That svelte figure and heart-shaped face embody more than just the sensuality one might expect but also a voice and artistic confidence that's as daunting as it is seductive. Cynthia Felton is marrow-deep invested in the classics, her earlier discs re-exposing the work of Oscar Brown Jr., Duke Ellington, and an array of jazz standards bearers. Those releases attracted an arresting roster of top shelf musicians to Save Your Love in unusual configurations that set no ensemble firmly as touchstone but only the virtues of excellence and vibrancy. I mean, good Lord!, look at only a part of the roster: Patrice Rushen, Ronald Muldrow, Jeff 'Tain' Watts, Ndugu Chancler, Ernie Watts, Munyoungo Jackson, John Beasly, Wallace Roney, and many others. Someone fetch the smelling salts, I'm feeling faint.

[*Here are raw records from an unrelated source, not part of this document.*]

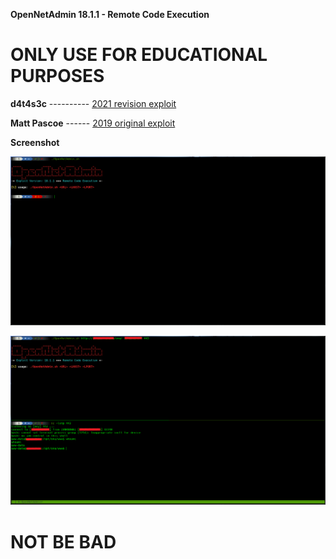 **OpenNetAdmin 18.1.1 - Remote Code Execution**

# ONLY USE FOR EDUCATIONAL PURPOSES

**d4t4s3c** ---------- [2021 revision exploit](https://github.com/d4t4s3c/OpenNetAdmin18.1.1RCE)
  
**Matt Pascoe** ------ [2019 original exploit](https://www.exploit-db.com/exploits/47691)

**Screenshot**

![](/screenshot1.png)

![](/screenshot2.png)

# NOT BE BAD
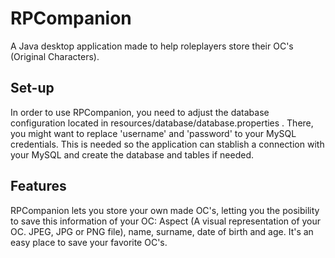 # RPCompanion
A Java desktop application made to help roleplayers store their OC's (Original Characters).

## Set-up
In order to use RPCompanion, you need to adjust the database configuration located in resources/database/database.properties . There, you might want to replace 'username' and 'password'
to your MySQL credentials. This is needed so the application can stablish a connection with your MySQL and create the database and tables if needed.

## Features
RPCompanion lets you store your own made OC's, letting you the posibility to save this information of your OC: Aspect (A visual representation of your OC. JPEG, JPG or PNG file),
name, surname, date of birth and age.
It's an easy place to save your favorite OC's.
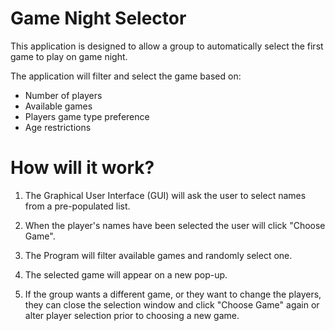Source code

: # Game Night Selector

This application is designed to allow a group to automatically select the first game to play on game night.​

The application will filter and select the game based on:
   - Number of players
   - Available games
   - Players game type preference
   - Age restrictions

# How will it work?

1) The Graphical User Interface (GUI) will ask the user to select names from a pre-populated list.​

2) When the player's names have been selected the user will click "Choose Game".​

3) The Program will filter available games and randomly select one.​

4)  The selected game will appear on a new pop-up.​

5) If the group wants a different game, or they want to change the players, they can close the selection window and click "Choose Game" again or alter player selection prior to choosing a new game.
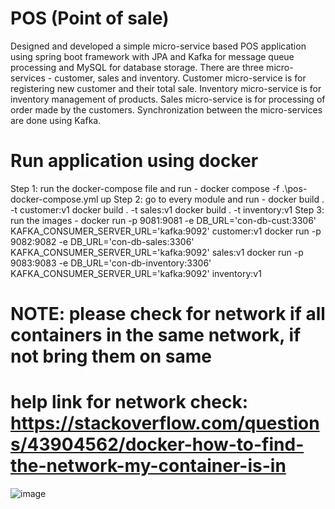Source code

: # POS (Point of sale)
Designed and developed a simple micro-service based POS application using spring  boot framework with JPA and Kafka for message queue  processing and MySQL for database storage. There are three micro-services - customer, sales and inventory. Customer micro-service is for 
registering new customer and their total sale. Inventory micro-service is for inventory management of products. Sales micro-service is for processing of order made by the customers. Synchronization between the micro-services are done using Kafka. 

# Run application using docker
Step 1: run the docker-compose file and run -
  docker compose -f .\pos-docker-compose.yml up
Step 2: go to every module and run - 
  docker build . -t customer:v1 
  docker build . -t sales:v1 
  docker build . -t inventory:v1 
Step 3: run the images - 
  docker run -p 9081:9081 -e DB_URL='con-db-cust:3306' KAFKA_CONSUMER_SERVER_URL='kafka:9092' customer:v1
  docker run -p 9082:9082 -e DB_URL='con-db-sales:3306' KAFKA_CONSUMER_SERVER_URL='kafka:9092' sales:v1
  docker run -p 9083:9083 -e DB_URL='con-db-inventory:3306' KAFKA_CONSUMER_SERVER_URL='kafka:9092' inventory:v1
# NOTE: please check for network if all containers in the same network, if not bring them on same 
# help link for network check: https://stackoverflow.com/questions/43904562/docker-how-to-find-the-network-my-container-is-in

                     
![image](https://github.com/babai-abhishek/Docker-Containerized-Spring-Boot-application/assets/17577922/f0e6e056-10c5-4d52-8529-a898d65b5af8)

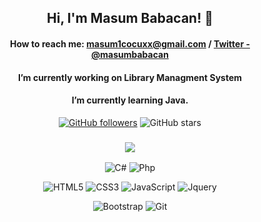 <p align="center">
    
 
<h2 align = "center">Hi, I'm Masum Babacan! 👋</h2>

<div align = "center">
      <h4> 
          
 How to reach me: masum1cocuxx@gmail.com / [Twitter - @masumbabacan](https://twitter.com/masumbabacan)
  </h4>
</div>    

<div align = "center">
 <h4>   
 I’m currently working on Library Managment System
    </h4>
</div>

<div align = "center">
     <h4> 
 I’m currently learning Java.
     </h4>
</div>



 
</p>

<div align="center">
   
[![GitHub followers](https://img.shields.io/github/followers/masumbabacan?style=social)](https://github.com/masumbabacan?tab=followers) ![GitHub stars](https://img.shields.io/github/stars/masumbabacan?style=social)
    
</div>

<h3 align ="center"> <img src="https://img.shields.io/badge/My Interests-545d68?style=for-the-badge&logo=&logoColor=white"></img> </h3>

<div align="center">  
    
  ![C#](https://img.shields.io/badge/C%23-545d68?style=badge&logo=c-sharp&logoColor=white) ![Php](https://img.shields.io/badge/-Php-545d68?style=flat&logo=php&logoColor=white)   


  
  </div>
  
  <div align="center">  
  
  ![HTML5](https://img.shields.io/badge/-HTML5-545d68?style=flat&logo=HTML5&logoColor=white) ![CSS3](https://img.shields.io/badge/-CSS3-545d68?style=flat&logo=CSS3&logoColor=white) ![JavaScript](https://img.shields.io/badge/JavaScript-545d68?style=badge&logo=javascript&logoColor=white) ![Jquery](https://img.shields.io/badge/-Jquery-545d68?style=flat&logo=jquery&logoColor=white)
  
  </div>
  

<div align="center">

  
  ![Bootstrap](https://img.shields.io/badge/-Bootstrap-545d68?style=flat&logo=bootstrap&logoColor=white)
  ![Git](https://img.shields.io/badge/Git-545d68?style=badge&logo=git&logoColor=white) 
 
  </div>
  



 
  

  

  


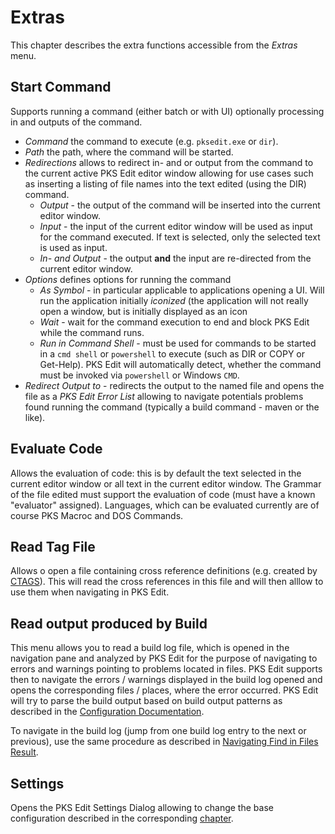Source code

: # Extras

This chapter describes the extra functions accessible from the _Extras_ menu.

## Start Command

Supports running a command (either batch or with UI) optionally processing in and outputs of the command.

- _Command_ the command to execute (e.g. `pksedit.exe` or `dir`).
- _Path_ the path, where the command will be started.
- _Redirections_ allows to redirect in- and or output from the command to the current active PKS Edit editor window allowing for use cases such as
  inserting a listing of file names into the text edited (using the DIR) command.
  - _Output_ - the output of the command will be inserted into the current editor window.
  - _Input_ - the input of the current editor window will be used as input for the command executed. If text is selected, only the selected text is used as input.
  - _In- and Output_ - the output **and** the input are re-directed from the current editor window.
- _Options_ defines options for running the command
  - _As Symbol_ - in particular applicable to applications opening a UI. Will run the application initially *iconized* (the application will
	not really open a window, but is initially displayed as an icon
  - <a name="start-command-wait"></a>_Wait_ - wait for the command execution to end and block PKS Edit while the command runs.
  - <a name="start-command-run-in-shell"></a>_Run in Command Shell_ - must be used for commands to be started in a `cmd shell` or `powershell` to execute (such as DIR or COPY or Get-Help).
	PKS Edit will automatically detect, whether the command must be invoked via `powershell` or Windows `CMD`.
- <a name="start-command-output"></a>_Redirect Output to_ - redirects the output to the named file and opens the file as a
  _PKS Edit Error List_ allowing to navigate potentials problems found running the command (typically a build command - maven or the like).

## Evaluate Code

Allows the evaluation of code: this is by default the text selected in the current editor window or all text in the current editor window. 
The Grammar of the file edited must support the evaluation of code (must have a known "evaluator" assigned). Languages, which can be evaluated
currently are of course PKS Macroc and DOS Commands.

## Read Tag File

Allows o open a file containing cross reference definitions (e.g. created by [CTAGS](https://docs.ctags.io/en/latest/index.html)). This
will read the cross references in this file and will then alllow to use them when navigating in PKS Edit.

## Read output produced by Build

This menu allows you to read a build log file, which is opened in the navigation pane and analyzed by PKS Edit for the purpose of navigating
to errors and warnings pointing to problems located in files. PKS Edit supports then to navigate the errors / warnings displayed in
the build log opened and opens the corresponding files / places, where the error occurred. PKS Edit will try to parse the build output
based on build output patterns as described in the [Configuration Documentation](configuration.md#configuring-build-log-parsing).

To navigate in the build log (jump from one build log entry to the next or previous), use the same procedure
as described in [Navigating Find in Files Result](fin_replace.md#navigating-the-find-in-files-result-list).

## Settings

Opens the PKS Edit Settings Dialog allowing to change the base configuration described in the corresponding 
[chapter](configuration.md).





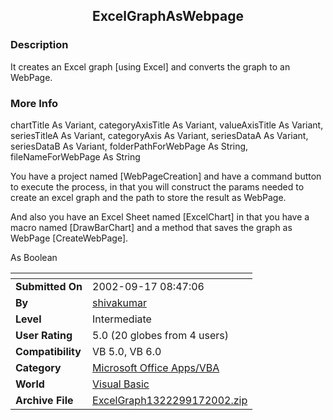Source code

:﻿<div align="center">

## ExcelGraphAsWebpage


</div>

### Description

It creates an Excel graph [using Excel] and converts the graph to an WebPage.
 
### More Info
 
chartTitle As Variant, categoryAxisTitle As Variant, valueAxisTitle As Variant, seriesTitleA As Variant, categoryAxis As Variant, seriesDataA As Variant, seriesDataB As Variant, folderPathForWebPage As String, fileNameForWebPage As String

You have a project named [WebPageCreation] and have a command button to execute the process, in that you will construct the params needed to create an excel graph and the path to store the result as WebPage.

And also you have an Excel Sheet named [ExcelChart] in that you have a macro named [DrawBarChart] and a method that saves the graph as WebPage [CreateWebPage].

As Boolean


<span>             |<span>
---                |---
**Submitted On**   |2002-09-17 08:47:06
**By**             |[shivakumar](https://github.com/Planet-Source-Code/PSCIndex/blob/master/ByAuthor/shivakumar.md)
**Level**          |Intermediate
**User Rating**    |5.0 (20 globes from 4 users)
**Compatibility**  |VB 5\.0, VB 6\.0
**Category**       |[Microsoft Office Apps/VBA](https://github.com/Planet-Source-Code/PSCIndex/blob/master/ByCategory/microsoft-office-apps-vba__1-42.md)
**World**          |[Visual Basic](https://github.com/Planet-Source-Code/PSCIndex/blob/master/ByWorld/visual-basic.md)
**Archive File**   |[ExcelGraph1322299172002\.zip](https://github.com/Planet-Source-Code/shivakumar-excelgraphaswebpage__1-39075/archive/master.zip)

It was more than a mutual love of the celebrated Nancy Wilson that got all these folks together, the artistic respect for such an interpreter as Felton was equally strong. Take for instance the long killer Robert Hurst bass solo in Dearly Beloved, after which Cynthia comes flying in with Ripperton-esque skylarking scat, percussionist Tain fragmenting the ground beneath her and Hurst's feet, yet they keep dancin' 'n boppin', she picking up the lyrics again at the end of that long and very hip middle eight. Felton's voice is just under a four octave range and gives her plenty of room to experiment and invent, so she does, time and again. She also executive produced, produced, and arranged everything (to the side, she holds a doctorate degree as well!!!), choosing the sagacious Al Schmitt to mix the affair, which is transparent and 3-D.
Nancy Wilson recorded a staggering 50 LPs, and picking an 11-spot of tunes for this assemblage wasn't an easy task, but Felton started with 1960's Guess Who I Saw Today, Nance's signature, and moved forward, grabbing the 1954 A Sleepin' Bee (Truman Capote, co-lyricist) from Wilson's '61 rendition with Cannonball Adderly. West Coast Blues, my favorite cut, reminding one of Chaka Khan in a really spunky mood. Felton captures much of Wilson's spirit and inflections everywhere, and we have to wonder what a duet with the two would have been like…or rather, sigh!, one dreams such things. But regardless, the stellar accompaniment bolstering Felton's gamboling and balladry makes Save Your Love for Me achieve the level of a very hip Vegas cabaret concert…and the really nice side feature is that you don't have to stand in an interminable line, watch preening celebs take cuts, pay half a million simolians for the tickets, or buy the 30 drink minimum; you get just about everything without all the nonsense, as much as you want and for as long as you want. That's the miracle of CDs.